[Data in this exercise — start]

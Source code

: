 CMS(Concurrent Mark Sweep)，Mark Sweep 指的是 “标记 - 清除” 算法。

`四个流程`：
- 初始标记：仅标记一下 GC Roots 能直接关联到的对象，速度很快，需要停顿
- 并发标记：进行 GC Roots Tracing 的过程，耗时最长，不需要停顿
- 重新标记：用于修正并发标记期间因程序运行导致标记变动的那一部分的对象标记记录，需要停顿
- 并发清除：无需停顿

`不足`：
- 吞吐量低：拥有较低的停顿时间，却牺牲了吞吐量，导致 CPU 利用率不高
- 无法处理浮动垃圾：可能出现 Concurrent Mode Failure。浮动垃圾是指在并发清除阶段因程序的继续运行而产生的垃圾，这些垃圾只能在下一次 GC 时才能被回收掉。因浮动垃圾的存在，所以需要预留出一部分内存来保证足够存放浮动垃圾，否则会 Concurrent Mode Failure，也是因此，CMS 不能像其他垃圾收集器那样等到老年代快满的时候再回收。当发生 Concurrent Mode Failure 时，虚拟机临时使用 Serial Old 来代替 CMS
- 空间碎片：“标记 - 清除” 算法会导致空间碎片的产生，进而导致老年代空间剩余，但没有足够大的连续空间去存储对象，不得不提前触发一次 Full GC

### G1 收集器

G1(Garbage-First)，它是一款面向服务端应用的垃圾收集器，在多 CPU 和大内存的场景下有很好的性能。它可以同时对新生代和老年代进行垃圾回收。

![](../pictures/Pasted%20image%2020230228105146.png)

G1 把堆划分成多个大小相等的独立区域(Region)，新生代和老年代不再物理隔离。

[Data in this exercise — finish]
[Data in this exercise — start]

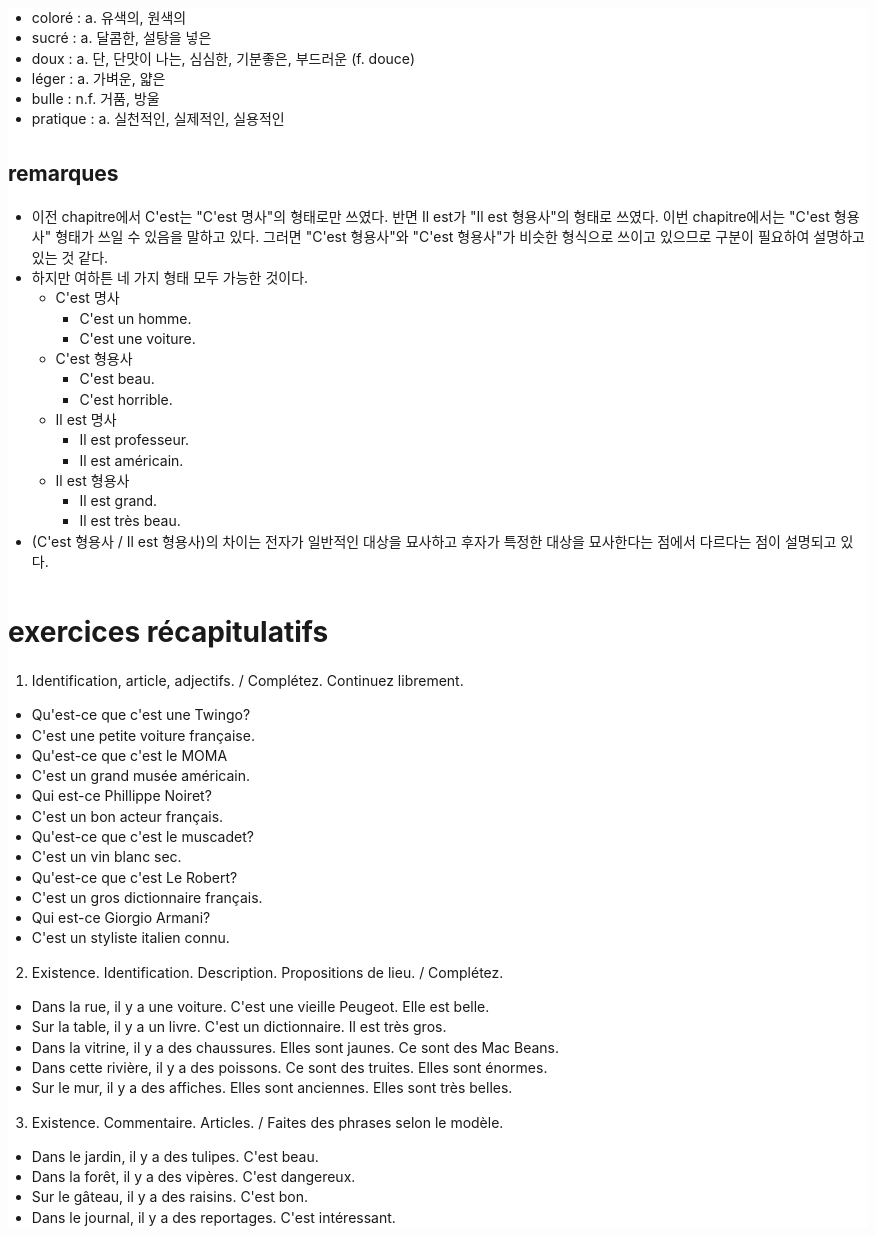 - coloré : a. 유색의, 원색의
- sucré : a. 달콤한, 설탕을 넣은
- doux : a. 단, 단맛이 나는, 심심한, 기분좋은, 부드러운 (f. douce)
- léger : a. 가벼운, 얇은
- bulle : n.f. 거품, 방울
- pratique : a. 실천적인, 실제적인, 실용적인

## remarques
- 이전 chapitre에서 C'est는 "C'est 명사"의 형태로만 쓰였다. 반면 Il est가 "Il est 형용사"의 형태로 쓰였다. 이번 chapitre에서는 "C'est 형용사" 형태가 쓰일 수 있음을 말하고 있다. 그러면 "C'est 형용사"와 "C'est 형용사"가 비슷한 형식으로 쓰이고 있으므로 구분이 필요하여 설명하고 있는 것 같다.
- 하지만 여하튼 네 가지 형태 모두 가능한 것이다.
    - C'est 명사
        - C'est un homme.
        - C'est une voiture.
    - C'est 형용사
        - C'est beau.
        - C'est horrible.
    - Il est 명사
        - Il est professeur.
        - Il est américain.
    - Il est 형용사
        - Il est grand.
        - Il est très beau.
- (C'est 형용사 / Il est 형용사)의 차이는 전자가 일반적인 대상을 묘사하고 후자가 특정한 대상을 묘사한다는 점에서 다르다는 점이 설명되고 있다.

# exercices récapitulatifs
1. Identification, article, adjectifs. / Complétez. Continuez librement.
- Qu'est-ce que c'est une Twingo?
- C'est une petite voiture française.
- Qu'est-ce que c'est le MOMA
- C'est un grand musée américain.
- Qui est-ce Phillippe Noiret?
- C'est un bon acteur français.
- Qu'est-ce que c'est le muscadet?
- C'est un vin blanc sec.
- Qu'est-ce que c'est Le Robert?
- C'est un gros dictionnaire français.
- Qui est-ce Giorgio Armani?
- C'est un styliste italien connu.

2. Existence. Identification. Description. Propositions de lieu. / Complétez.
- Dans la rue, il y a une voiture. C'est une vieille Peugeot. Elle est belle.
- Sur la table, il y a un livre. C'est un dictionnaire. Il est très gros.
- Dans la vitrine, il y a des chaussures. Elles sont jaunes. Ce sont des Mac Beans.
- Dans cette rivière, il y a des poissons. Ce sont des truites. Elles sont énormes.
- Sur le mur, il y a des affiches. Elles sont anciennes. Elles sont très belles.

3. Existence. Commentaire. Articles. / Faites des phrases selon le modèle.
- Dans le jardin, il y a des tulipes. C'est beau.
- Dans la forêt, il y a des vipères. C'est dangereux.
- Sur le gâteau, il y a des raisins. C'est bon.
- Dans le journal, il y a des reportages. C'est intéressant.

[Data in this exercise — finish]

What are the lines, exactly as written above, from the line with "- 重新标记：用于修正并发标" to the line with "G1 把堆划分成多个大小相等", both included? Output only those.

Your response:
- 重新标记：用于修正并发标记期间因程序运行导致标记变动的那一部分的对象标记记录，需要停顿
- 并发清除：无需停顿

`不足`：
- 吞吐量低：拥有较低的停顿时间，却牺牲了吞吐量，导致 CPU 利用率不高
- 无法处理浮动垃圾：可能出现 Concurrent Mode Failure。浮动垃圾是指在并发清除阶段因程序的继续运行而产生的垃圾，这些垃圾只能在下一次 GC 时才能被回收掉。因浮动垃圾的存在，所以需要预留出一部分内存来保证足够存放浮动垃圾，否则会 Concurrent Mode Failure，也是因此，CMS 不能像其他垃圾收集器那样等到老年代快满的时候再回收。当发生 Concurrent Mode Failure 时，虚拟机临时使用 Serial Old 来代替 CMS
- 空间碎片：“标记 - 清除” 算法会导致空间碎片的产生，进而导致老年代空间剩余，但没有足够大的连续空间去存储对象，不得不提前触发一次 Full GC

### G1 收集器

G1(Garbage-First)，它是一款面向服务端应用的垃圾收集器，在多 CPU 和大内存的场景下有很好的性能。它可以同时对新生代和老年代进行垃圾回收。

![](../pictures/Pasted%20image%2020230228105146.png)

G1 把堆划分成多个大小相等的独立区域(Region)，新生代和老年代不再物理隔离。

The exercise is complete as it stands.